■ **Data excerpts**
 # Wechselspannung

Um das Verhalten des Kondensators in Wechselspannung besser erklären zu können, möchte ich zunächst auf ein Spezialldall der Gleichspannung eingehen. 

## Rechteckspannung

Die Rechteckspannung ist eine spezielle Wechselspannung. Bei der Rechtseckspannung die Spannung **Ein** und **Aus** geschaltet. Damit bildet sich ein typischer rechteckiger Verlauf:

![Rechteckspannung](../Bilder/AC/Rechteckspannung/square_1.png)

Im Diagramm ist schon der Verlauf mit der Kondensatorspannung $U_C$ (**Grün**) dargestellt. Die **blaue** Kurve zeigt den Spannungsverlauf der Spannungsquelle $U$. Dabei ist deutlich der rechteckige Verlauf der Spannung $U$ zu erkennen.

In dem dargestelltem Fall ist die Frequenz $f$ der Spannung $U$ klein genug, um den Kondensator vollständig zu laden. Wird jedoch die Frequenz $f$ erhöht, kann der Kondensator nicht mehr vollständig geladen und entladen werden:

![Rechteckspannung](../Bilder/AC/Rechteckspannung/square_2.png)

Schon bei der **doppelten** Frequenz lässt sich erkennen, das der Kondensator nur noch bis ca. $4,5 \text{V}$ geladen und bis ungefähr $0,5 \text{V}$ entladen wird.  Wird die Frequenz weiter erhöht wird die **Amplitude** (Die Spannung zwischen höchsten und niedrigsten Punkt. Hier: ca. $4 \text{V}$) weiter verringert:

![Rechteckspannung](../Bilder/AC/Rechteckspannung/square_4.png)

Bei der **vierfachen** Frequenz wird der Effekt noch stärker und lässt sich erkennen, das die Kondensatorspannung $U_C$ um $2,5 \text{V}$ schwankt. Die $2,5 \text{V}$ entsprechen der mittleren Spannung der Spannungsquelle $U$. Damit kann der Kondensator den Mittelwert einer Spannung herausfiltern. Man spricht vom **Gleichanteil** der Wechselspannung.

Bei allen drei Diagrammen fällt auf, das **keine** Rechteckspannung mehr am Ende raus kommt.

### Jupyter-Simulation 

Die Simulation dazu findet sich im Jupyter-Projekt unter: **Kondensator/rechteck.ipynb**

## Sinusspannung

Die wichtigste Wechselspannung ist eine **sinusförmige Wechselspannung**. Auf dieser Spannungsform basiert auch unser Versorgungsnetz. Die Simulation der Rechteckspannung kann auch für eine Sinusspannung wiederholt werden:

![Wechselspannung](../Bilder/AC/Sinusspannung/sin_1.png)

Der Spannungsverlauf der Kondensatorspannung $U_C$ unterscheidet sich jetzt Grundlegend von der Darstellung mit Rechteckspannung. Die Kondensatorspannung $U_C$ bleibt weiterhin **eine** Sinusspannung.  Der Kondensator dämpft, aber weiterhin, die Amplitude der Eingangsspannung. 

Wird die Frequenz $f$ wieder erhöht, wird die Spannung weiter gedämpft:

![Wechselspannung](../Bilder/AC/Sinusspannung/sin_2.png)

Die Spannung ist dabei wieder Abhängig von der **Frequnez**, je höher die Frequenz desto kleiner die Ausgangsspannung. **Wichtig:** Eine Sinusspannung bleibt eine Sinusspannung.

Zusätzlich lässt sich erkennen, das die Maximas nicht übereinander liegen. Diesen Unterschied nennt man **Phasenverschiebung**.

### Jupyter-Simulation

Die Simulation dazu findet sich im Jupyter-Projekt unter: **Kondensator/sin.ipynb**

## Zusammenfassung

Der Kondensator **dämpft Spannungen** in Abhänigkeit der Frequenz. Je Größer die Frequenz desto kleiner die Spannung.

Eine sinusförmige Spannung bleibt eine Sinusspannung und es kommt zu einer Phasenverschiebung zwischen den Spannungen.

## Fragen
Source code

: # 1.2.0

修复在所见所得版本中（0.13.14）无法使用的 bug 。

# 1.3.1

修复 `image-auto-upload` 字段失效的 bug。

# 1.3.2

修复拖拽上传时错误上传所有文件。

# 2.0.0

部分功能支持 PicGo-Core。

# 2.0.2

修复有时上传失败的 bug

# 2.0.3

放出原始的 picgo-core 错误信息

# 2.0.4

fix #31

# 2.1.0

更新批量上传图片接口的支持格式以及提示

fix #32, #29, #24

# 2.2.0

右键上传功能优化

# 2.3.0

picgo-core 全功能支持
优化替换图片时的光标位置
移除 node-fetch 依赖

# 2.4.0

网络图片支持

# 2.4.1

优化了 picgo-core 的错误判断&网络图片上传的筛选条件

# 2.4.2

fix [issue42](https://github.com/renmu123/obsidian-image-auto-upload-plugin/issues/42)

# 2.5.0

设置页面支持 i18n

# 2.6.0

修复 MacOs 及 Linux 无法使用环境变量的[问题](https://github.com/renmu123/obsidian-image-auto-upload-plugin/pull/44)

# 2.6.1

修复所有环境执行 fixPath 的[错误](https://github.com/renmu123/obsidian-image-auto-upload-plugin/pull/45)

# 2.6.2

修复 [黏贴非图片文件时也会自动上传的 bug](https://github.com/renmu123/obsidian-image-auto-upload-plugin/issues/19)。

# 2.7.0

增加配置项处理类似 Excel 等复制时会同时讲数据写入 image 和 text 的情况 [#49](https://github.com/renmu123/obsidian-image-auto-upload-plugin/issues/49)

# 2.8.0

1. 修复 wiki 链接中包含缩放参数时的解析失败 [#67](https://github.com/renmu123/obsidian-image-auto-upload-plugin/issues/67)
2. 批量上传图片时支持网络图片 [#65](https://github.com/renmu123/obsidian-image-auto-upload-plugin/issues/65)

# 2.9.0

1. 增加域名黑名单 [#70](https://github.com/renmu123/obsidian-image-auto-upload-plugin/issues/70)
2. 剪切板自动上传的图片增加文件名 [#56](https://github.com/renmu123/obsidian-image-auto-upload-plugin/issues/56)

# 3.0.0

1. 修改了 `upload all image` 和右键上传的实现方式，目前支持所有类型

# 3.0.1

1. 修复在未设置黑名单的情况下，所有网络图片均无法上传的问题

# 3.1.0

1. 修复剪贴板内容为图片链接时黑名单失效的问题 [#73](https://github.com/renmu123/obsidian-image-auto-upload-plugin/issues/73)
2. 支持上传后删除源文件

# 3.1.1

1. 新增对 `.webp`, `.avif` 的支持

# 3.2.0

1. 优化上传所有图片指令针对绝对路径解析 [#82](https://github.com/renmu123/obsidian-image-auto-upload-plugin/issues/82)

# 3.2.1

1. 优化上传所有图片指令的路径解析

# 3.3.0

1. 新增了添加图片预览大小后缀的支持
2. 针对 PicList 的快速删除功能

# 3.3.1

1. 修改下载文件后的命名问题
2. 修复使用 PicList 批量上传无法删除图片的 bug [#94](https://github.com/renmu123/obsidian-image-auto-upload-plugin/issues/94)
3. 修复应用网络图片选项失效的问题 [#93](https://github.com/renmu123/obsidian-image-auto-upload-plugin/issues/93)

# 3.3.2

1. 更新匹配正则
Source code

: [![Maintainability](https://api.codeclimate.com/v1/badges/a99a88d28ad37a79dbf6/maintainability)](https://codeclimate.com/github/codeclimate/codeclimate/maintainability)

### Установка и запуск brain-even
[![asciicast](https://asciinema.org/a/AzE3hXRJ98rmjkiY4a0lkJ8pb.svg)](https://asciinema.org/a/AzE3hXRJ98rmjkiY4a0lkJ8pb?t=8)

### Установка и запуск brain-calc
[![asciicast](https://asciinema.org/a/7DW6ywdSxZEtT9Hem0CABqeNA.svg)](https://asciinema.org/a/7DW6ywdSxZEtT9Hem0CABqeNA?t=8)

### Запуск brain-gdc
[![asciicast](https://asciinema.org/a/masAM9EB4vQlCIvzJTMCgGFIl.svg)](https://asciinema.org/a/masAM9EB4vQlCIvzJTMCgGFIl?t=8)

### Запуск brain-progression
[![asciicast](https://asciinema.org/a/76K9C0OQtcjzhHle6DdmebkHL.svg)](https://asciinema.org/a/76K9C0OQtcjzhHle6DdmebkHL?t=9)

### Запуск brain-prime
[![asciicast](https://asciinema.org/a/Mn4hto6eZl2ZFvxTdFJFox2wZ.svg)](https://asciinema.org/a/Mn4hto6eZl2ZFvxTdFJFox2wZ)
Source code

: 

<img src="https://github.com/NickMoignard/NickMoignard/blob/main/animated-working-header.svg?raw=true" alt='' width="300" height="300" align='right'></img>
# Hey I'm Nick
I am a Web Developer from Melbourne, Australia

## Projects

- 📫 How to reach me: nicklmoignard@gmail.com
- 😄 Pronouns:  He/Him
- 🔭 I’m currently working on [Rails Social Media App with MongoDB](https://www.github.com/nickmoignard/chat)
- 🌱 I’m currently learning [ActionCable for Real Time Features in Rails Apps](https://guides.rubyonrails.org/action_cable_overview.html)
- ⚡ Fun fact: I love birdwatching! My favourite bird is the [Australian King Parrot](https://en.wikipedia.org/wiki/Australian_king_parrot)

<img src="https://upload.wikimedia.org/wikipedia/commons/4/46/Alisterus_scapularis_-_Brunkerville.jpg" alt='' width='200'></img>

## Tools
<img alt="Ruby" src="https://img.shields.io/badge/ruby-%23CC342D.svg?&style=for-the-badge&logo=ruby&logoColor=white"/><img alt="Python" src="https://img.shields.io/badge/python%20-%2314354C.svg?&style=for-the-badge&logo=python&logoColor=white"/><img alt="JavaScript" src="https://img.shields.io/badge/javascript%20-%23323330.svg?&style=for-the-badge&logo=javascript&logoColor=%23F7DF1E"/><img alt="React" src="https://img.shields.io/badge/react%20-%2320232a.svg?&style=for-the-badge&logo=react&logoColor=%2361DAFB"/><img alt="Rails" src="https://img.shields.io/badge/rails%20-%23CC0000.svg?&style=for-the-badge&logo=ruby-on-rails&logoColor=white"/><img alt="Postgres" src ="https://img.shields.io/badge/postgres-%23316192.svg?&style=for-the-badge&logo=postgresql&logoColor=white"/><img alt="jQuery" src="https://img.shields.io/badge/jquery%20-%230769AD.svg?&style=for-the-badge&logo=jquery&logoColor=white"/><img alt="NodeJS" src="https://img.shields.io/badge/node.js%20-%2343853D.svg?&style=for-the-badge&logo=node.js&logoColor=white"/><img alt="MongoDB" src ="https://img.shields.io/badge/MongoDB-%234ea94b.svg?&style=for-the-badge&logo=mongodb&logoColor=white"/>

■ **Try it**
Write out every line of the preceding listing that contains "dazu".

■ **Output of the exercise**
Die Simulation dazu findet sich im Jupyter-Projekt unter: **Kondensator/rechteck.ipynb**
Die Simulation dazu findet sich im Jupyter-Projekt unter: **Kondensator/sin.ipynb**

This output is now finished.